Однажды в субботу Кирк вызвал Кеннана в свой кабинет и сказал, что его вызывают в Париж для консультаций и что он не сможет дать обычный воскресный ланч.

— Пожалуйста, примите все необходимые меры, чтобы отменить его, — поручил он Кеннану.

Через несколько дней он вернулся из Парижа и вызвал к себе Кеннана.

— Вы правильно сделали, что отменили воскресный ланч, — сказал он ему. — Вот только вы забыли предупредить об этом двоих.

— Кого? — спросил Джордж.

— Шеф-повара и японского посла, — ответил Кеннан.


Несмотря на внешние и вещественные прелести, в Берлине не было лучше в сравнении с Москвой. Не нужно было слишком стараться, чтобы оказаться в руках гестапо. Рассказов о концлагерях, пытках и убийствах было так много, что потом не пришлось доказывать, что они оказались правдой. Если не считать самого правительства, то «вожди» едва ли рассчитывали на какое-либо восхищение и уважение. В Москве, столь же грубой, жестокой и коварной, дела обделывались все-таки с каким-то восточным достоинством. В Берлине же были слышны одни лишь крикливые речи Гитлера в Спорт-паласе, безудержное хвастовство Геринга, рев Геббельса, избиения и стрельба со стороны полиции. Показная жестокость нацистов была оскорбительной и по-настоящему травмирующей.

В Москве иногда нам доводилось ловить взгляды из эшелонов, вывозивших ссыльных в Сибирь. Довольно часто ночью мы принимали безумные звонки, сообщавшие об арестах кого-то из друзей.
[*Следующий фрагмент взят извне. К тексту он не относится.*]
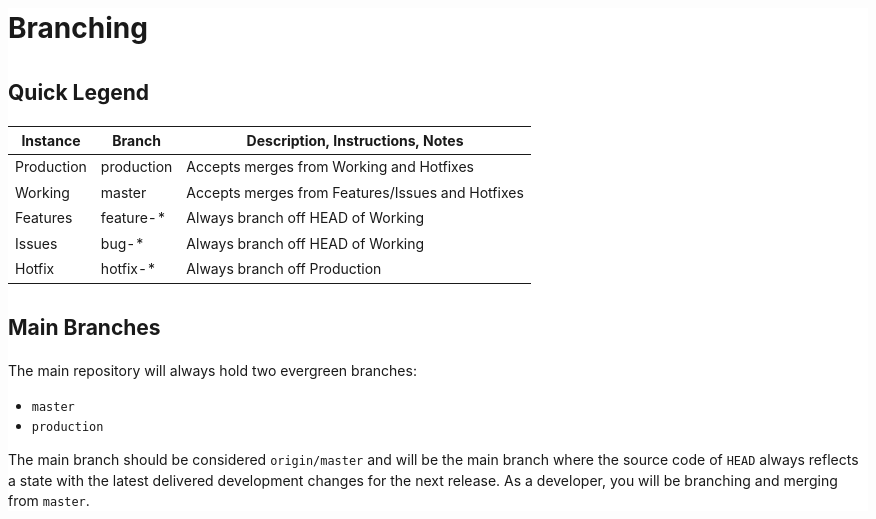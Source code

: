 # Branching

## Quick Legend

<table>
  <thead>
    <tr>
      <th>Instance</th>
      <th>Branch</th>
      <th>Description, Instructions, Notes</th>
    </tr>
  </thead>
  <tbody>
    <tr>
      <td>Production</td>
      <td>production</td>
      <td>Accepts merges from Working and Hotfixes</td>
    </tr>
    <tr>
      <td>Working</td>
      <td>master</td>
      <td>Accepts merges from Features/Issues and Hotfixes</td>
    </tr>
    <tr>
      <td>Features</td>
      <td>feature-*</td>
      <td>Always branch off HEAD of Working</td>
    </tr>
    <tr>
      <td>Issues</td>
      <td>bug-*</td>
      <td>Always branch off HEAD of Working</td>
    </tr>
    <tr>
      <td>Hotfix</td>
      <td>hotfix-*</td>
      <td>Always branch off Production</td>
    </tr>
  </tbody>
</table>

## Main Branches

The main repository will always hold two evergreen branches:

* `master`
* `production`

The main branch should be considered `origin/master` and will be the main branch where the source code of `HEAD` always reflects a state with the latest delivered development changes for the next release. As a developer, you will be branching and merging from `master`.
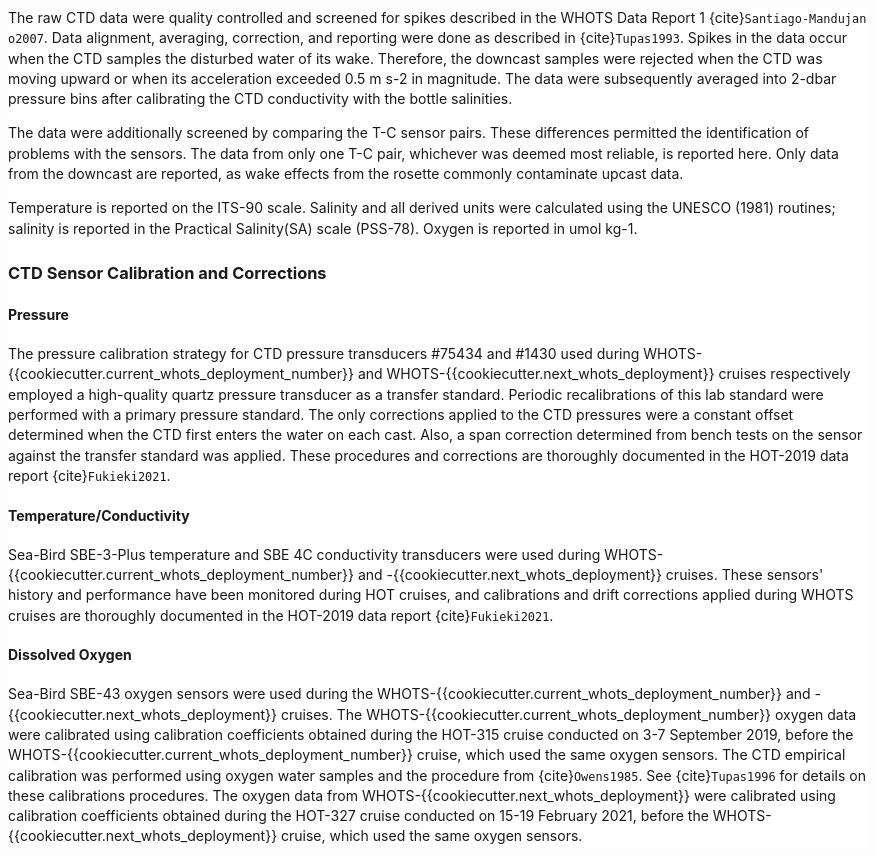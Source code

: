 The raw CTD data were quality controlled and screened for spikes described in
the WHOTS Data Report 1 {cite}`Santiago-Mandujano2007`. Data alignment,
averaging, correction, and reporting were done as described in
{cite}`Tupas1993`. Spikes in the data occur when the CTD samples the disturbed
water of its wake. Therefore, the downcast samples were rejected when the CTD
was moving upward or when its acceleration exceeded 0.5 m s-2 in magnitude. The
data were subsequently averaged into 2-dbar pressure bins after calibrating the
CTD conductivity with the bottle salinities.

The data were additionally screened by comparing the T-C sensor pairs. These
differences permitted the identification of problems with the sensors. The data
from only one T-C pair, whichever was deemed most reliable, is reported here.
Only data from the downcast are reported, as wake effects from the rosette
commonly contaminate upcast data.

Temperature is reported on the ITS-90 scale. Salinity and all derived units
were calculated using the UNESCO (1981) routines; salinity is reported in the
Practical Salinity(SA) scale (PSS-78). Oxygen is reported in umol kg-1.

### CTD Sensor Calibration and Corrections

#### Pressure

The pressure calibration strategy for CTD pressure transducers #75434 and #1430
used during WHOTS-{{cookiecutter.current_whots_deployment_number}} and WHOTS-{{cookiecutter.next_whots_deployment}} cruises respectively employed a high-quality
quartz pressure transducer as a transfer standard. Periodic recalibrations of
this lab standard were performed with a primary pressure standard. The only
corrections applied to the CTD pressures were a constant offset determined when
the CTD first enters the water on each cast. Also, a span correction determined
from bench tests on the sensor against the transfer standard was applied. These
procedures and corrections are thoroughly documented in the HOT-2019 data
report {cite}`Fukieki2021`.

#### Temperature/Conductivity

Sea-Bird SBE-3-Plus temperature and SBE 4C conductivity transducers were used
during WHOTS-{{cookiecutter.current_whots_deployment_number}} and -{{cookiecutter.next_whots_deployment}} cruises. These sensors' history and performance have
been monitored during HOT cruises, and calibrations and drift corrections
applied during WHOTS cruises are thoroughly documented in the HOT-2019 data
report {cite}`Fukieki2021`.

#### Dissolved Oxygen

Sea-Bird SBE-43 oxygen sensors were used during the WHOTS-{{cookiecutter.current_whots_deployment_number}} and -{{cookiecutter.next_whots_deployment}} cruises.
The WHOTS-{{cookiecutter.current_whots_deployment_number}} oxygen data were calibrated using calibration coefficients
obtained during the HOT-315 cruise conducted on 3-7 September 2019, before the
WHOTS-{{cookiecutter.current_whots_deployment_number}} cruise, which used the same oxygen sensors. The CTD empirical
calibration was performed using oxygen water samples and the procedure from
{cite}`Owens1985`. See {cite}`Tupas1996` for details on these calibrations
procedures. The oxygen data from WHOTS-{{cookiecutter.next_whots_deployment}} were calibrated using calibration
coefficients obtained during the HOT-327 cruise conducted on 15-19 February
2021, before the WHOTS-{{cookiecutter.next_whots_deployment}} cruise, which used the same oxygen sensors.
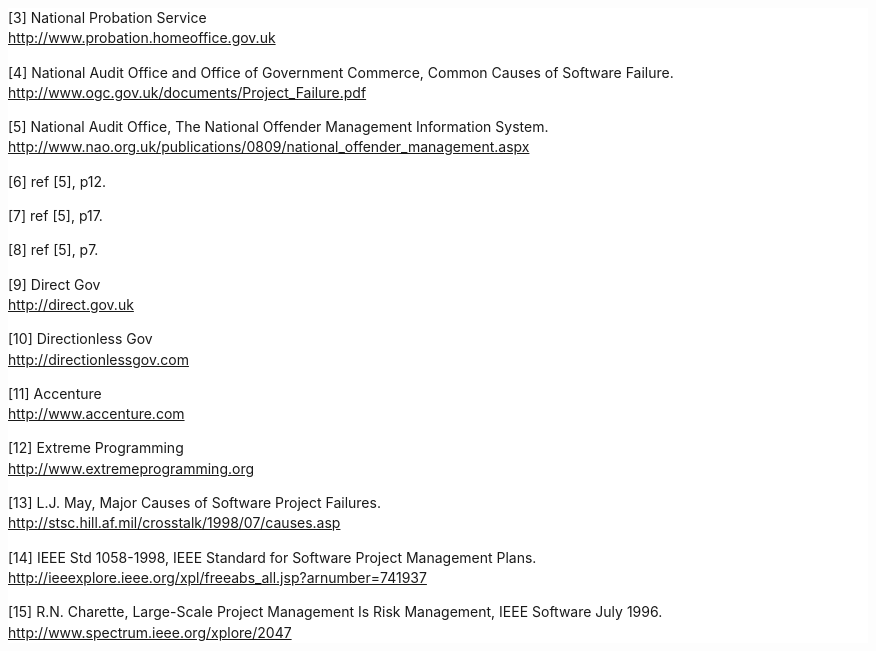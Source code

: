 [3] National Probation Service<br>
http://www.probation.homeoffice.gov.uk

[4] National Audit Office and Office of Government Commerce, Common Causes of Software Failure.<br>
http://www.ogc.gov.uk/documents/Project_Failure.pdf

[5] National Audit Office, The National Offender Management Information System.<br>
http://www.nao.org.uk/publications/0809/national_offender_management.aspx

[6] ref [5], p12.

[7] ref [5], p17.

[8] ref [5], p7.

[9] Direct Gov<br>
http://direct.gov.uk

[10] Directionless Gov<br>
http://directionlessgov.com

[11] Accenture<br>
http://www.accenture.com

[12] Extreme Programming<br>
http://www.extremeprogramming.org

[13] L.J. May, Major Causes of Software Project Failures.<br>
http://stsc.hill.af.mil/crosstalk/1998/07/causes.asp

[14] IEEE Std 1058-1998, IEEE Standard for Software Project Management Plans.<br>
http://ieeexplore.ieee.org/xpl/freeabs_all.jsp?arnumber=741937

[15] R.N. Charette, Large-Scale Project Management Is Risk Management, IEEE Software July 1996.<br>
http://www.spectrum.ieee.org/xplore/2047

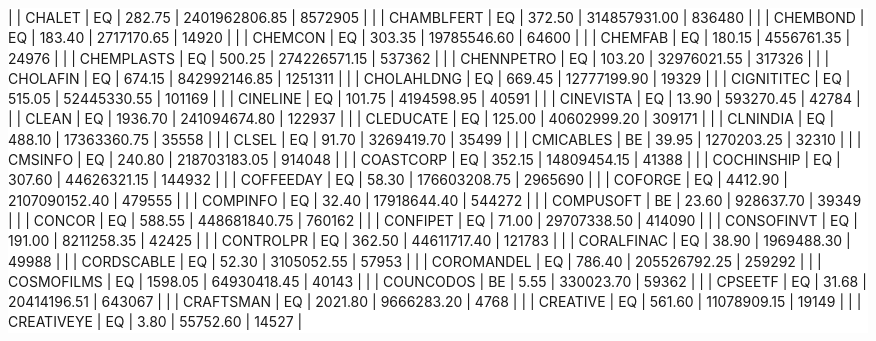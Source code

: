 |  | CHALET | EQ | 282.75 | 2401962806.85 | 8572905 |
|  | CHAMBLFERT | EQ | 372.50 | 314857931.00 | 836480 |
|  | CHEMBOND | EQ | 183.40 | 2717170.65 | 14920 |
|  | CHEMCON | EQ | 303.35 | 19785546.60 | 64600 |
|  | CHEMFAB | EQ | 180.15 | 4556761.35 | 24976 |
|  | CHEMPLASTS | EQ | 500.25 | 274226571.15 | 537362 |
|  | CHENNPETRO | EQ | 103.20 | 32976021.55 | 317326 |
|  | CHOLAFIN | EQ | 674.15 | 842992146.85 | 1251311 |
|  | CHOLAHLDNG | EQ | 669.45 | 12777199.90 | 19329 |
|  | CIGNITITEC | EQ | 515.05 | 52445330.55 | 101169 |
|  | CINELINE | EQ | 101.75 | 4194598.95 | 40591 |
|  | CINEVISTA | EQ | 13.90 | 593270.45 | 42784 |
|  | CLEAN | EQ | 1936.70 | 241094674.80 | 122937 |
|  | CLEDUCATE | EQ | 125.00 | 40602999.20 | 309171 |
|  | CLNINDIA | EQ | 488.10 | 17363360.75 | 35558 |
|  | CLSEL | EQ | 91.70 | 3269419.70 | 35499 |
|  | CMICABLES | BE | 39.95 | 1270203.25 | 32310 |
|  | CMSINFO | EQ | 240.80 | 218703183.05 | 914048 |
|  | COASTCORP | EQ | 352.15 | 14809454.15 | 41388 |
|  | COCHINSHIP | EQ | 307.60 | 44626321.15 | 144932 |
|  | COFFEEDAY | EQ | 58.30 | 176603208.75 | 2965690 |
|  | COFORGE | EQ | 4412.90 | 2107090152.40 | 479555 |
|  | COMPINFO | EQ | 32.40 | 17918644.40 | 544272 |
|  | COMPUSOFT | BE | 23.60 | 928637.70 | 39349 |
|  | CONCOR | EQ | 588.55 | 448681840.75 | 760162 |
|  | CONFIPET | EQ | 71.00 | 29707338.50 | 414090 |
|  | CONSOFINVT | EQ | 191.00 | 8211258.35 | 42425 |
|  | CONTROLPR | EQ | 362.50 | 44611717.40 | 121783 |
|  | CORALFINAC | EQ | 38.90 | 1969488.30 | 49988 |
|  | CORDSCABLE | EQ | 52.30 | 3105052.55 | 57953 |
|  | COROMANDEL | EQ | 786.40 | 205526792.25 | 259292 |
|  | COSMOFILMS | EQ | 1598.05 | 64930418.45 | 40143 |
|  | COUNCODOS | BE | 5.55 | 330023.70 | 59362 |
|  | CPSEETF | EQ | 31.68 | 20414196.51 | 643067 |
|  | CRAFTSMAN | EQ | 2021.80 | 9666283.20 | 4768 |
|  | CREATIVE | EQ | 561.60 | 11078909.15 | 19149 |
|  | CREATIVEYE | EQ | 3.80 | 55752.60 | 14527 |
Но немцы из своей жестокости делали спектакль. Вскоре после Мюнхенского пакта Геббельс начал еврейские погромы по всей Германии. Они начались в ноябре 1938 года, в один из вторников[154], когда переполненные нацистскими штурмовиками грузовики выехали на улицы и нацисты принялись громить еврейские магазины, избивать всех встреченных на улице евреев. Погромы продолжались весь вторник и среду и с каждым часом становились все ужаснее. Десятки тысяч евреев, думавших, что это их последний день, столпились возле консульства, умоляя о визах. Кто-то, быть может, сам Геббельс распустил жестокий слух, что президент Рузвельт отправил берлинским евреям подарок из тысяч «квотных номеров», дающих право на срочную визу. Бельвюштрассе, где находилось консульство, оказалась настолько забитой толпами, что персоналу пришлось пробираться в здание по пожарной лестнице из близлежащего садика. Телефонные звонки от евреев, которые не смогли прийти в консульство сами, совершенно заблокировали телефонную станцию. Американское представительство, располагавшееся в отеле «Эспланада» на другой стороне улицы, было вынуждено послать нам телеграмму с вопросом о получении нового паспорта.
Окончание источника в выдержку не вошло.